*** Opening of Record excerpts ***

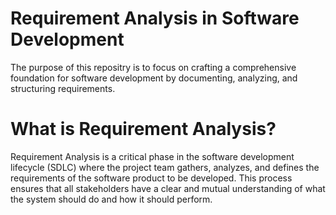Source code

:# Requirement Analysis in Software Development

The purpose of this repositry is to focus on crafting a comprehensive foundation for software development by documenting, analyzing, and structuring requirements.

# What is Requirement Analysis?

Requirement Analysis is a critical phase in the software development lifecycle (SDLC) where the project team gathers, analyzes, and defines the requirements of the software product to be developed. This process ensures that all stakeholders have a clear and mutual understanding of what the system should do and how it should perform.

*** Close of Record excerpts ***

Problem details =>
Give back exactly the lines from the one containing "in Software Development" through the end of the material above, and nothing else.

Written answer =>
:# Requirement Analysis in Software Development

The purpose of this repositry is to focus on crafting a comprehensive foundation for software development by documenting, analyzing, and structuring requirements.

# What is Requirement Analysis?

Requirement Analysis is a critical phase in the software development lifecycle (SDLC) where the project team gathers, analyzes, and defines the requirements of the software product to be developed. This process ensures that all stakeholders have a clear and mutual understanding of what the system should do and how it should perform.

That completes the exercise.